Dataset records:
□ □ □

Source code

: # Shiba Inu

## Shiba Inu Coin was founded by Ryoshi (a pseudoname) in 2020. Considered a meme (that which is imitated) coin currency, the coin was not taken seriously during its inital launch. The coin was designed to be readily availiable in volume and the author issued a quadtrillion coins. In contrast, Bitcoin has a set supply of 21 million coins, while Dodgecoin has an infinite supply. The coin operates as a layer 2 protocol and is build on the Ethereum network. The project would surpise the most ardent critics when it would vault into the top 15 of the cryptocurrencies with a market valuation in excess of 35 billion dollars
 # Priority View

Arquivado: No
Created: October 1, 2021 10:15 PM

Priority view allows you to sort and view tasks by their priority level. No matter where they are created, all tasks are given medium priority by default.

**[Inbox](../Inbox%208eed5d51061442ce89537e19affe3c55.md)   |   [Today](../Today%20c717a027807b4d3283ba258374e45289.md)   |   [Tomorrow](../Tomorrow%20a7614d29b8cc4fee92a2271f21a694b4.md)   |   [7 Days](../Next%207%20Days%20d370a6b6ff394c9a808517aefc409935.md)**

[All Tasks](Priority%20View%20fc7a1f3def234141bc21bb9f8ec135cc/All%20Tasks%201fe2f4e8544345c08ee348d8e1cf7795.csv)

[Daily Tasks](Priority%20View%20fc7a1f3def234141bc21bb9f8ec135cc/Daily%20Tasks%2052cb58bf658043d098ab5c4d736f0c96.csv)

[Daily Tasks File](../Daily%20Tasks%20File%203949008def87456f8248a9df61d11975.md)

□ □ □

Task item: Whenever the word "Daily" occurs in a line above, copy that line.

Solution to the exercise:
[Daily Tasks](Priority%20View%20fc7a1f3def234141bc21bb9f8ec135cc/Daily%20Tasks%2052cb58bf658043d098ab5c4d736f0c96.csv)
[Daily Tasks File](../Daily%20Tasks%20File%203949008def87456f8248a9df61d11975.md)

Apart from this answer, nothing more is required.